• **Dataset entries**
# # # # #
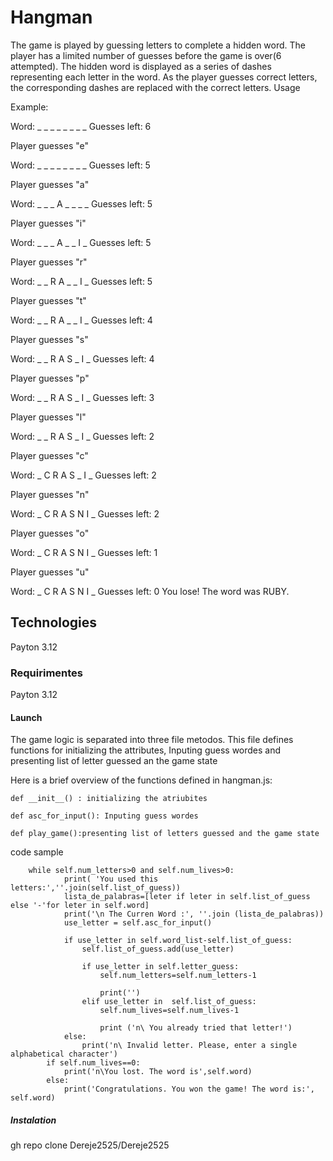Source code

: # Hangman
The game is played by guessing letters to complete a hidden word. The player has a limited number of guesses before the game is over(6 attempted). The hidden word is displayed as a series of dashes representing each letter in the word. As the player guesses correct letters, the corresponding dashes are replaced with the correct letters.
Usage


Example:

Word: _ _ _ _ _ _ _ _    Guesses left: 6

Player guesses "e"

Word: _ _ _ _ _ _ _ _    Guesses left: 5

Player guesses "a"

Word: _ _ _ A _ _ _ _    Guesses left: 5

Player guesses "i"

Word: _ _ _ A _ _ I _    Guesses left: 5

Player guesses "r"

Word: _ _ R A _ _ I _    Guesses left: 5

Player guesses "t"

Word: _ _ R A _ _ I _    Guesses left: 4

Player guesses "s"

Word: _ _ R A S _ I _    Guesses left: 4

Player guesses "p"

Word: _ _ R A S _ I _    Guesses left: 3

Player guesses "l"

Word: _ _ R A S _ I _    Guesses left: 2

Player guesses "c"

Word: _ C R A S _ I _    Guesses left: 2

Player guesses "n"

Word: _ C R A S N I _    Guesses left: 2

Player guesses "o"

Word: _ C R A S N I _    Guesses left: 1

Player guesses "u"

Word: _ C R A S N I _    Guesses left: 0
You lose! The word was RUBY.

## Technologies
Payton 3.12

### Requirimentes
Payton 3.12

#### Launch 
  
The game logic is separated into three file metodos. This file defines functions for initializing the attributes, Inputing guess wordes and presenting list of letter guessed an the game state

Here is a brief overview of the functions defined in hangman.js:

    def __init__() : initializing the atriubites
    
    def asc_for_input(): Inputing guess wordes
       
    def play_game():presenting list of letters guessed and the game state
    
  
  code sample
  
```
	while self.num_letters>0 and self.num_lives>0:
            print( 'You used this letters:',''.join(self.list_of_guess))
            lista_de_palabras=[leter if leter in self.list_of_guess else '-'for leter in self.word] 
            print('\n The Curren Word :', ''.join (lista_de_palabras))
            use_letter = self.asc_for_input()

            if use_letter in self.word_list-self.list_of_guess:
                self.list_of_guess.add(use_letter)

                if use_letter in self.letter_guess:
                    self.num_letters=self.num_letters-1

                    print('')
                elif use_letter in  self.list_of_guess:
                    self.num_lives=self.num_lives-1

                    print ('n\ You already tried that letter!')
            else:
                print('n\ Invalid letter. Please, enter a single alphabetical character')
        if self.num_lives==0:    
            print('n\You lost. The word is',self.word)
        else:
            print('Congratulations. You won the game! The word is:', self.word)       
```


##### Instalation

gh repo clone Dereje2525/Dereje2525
# # # # #
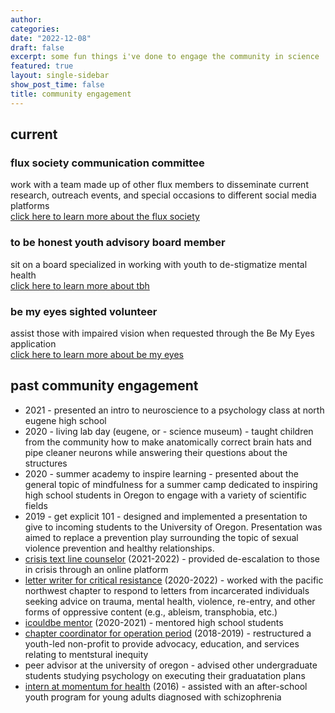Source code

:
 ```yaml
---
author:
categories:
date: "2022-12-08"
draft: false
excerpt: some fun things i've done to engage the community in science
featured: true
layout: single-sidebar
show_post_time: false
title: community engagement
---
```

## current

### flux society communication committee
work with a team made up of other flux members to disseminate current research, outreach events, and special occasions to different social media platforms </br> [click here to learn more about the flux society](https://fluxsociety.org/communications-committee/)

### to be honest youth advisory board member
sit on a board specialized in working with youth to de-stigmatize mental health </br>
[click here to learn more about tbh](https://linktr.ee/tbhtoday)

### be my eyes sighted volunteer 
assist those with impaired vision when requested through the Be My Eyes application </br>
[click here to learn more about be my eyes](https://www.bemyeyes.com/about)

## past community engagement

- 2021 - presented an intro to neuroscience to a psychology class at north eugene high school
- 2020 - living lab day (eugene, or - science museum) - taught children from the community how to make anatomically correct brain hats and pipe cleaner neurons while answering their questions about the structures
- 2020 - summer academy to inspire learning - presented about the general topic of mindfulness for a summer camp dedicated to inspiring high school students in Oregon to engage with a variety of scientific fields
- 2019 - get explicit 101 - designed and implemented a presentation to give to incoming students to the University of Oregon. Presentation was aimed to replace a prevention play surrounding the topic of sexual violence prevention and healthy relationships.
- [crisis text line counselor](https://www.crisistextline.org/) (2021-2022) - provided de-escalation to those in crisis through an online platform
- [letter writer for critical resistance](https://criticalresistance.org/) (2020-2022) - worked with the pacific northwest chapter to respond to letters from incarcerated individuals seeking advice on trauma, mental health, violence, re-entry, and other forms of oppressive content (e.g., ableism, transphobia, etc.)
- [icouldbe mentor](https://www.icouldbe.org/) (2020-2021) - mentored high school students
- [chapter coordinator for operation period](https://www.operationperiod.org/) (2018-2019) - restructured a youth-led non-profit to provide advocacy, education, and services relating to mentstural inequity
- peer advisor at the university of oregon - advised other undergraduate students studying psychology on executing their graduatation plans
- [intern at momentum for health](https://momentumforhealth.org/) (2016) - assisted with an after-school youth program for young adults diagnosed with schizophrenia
# # # # #
• **EXERCISE INSTRUCTIONS**
When a line in the data contains the string "through", copy that line.

• **RESULT OF THE TASK**
assist those with impaired vision when requested through the Be My Eyes application </br>
- [crisis text line counselor](https://www.crisistextline.org/) (2021-2022) - provided de-escalation to those in crisis through an online platform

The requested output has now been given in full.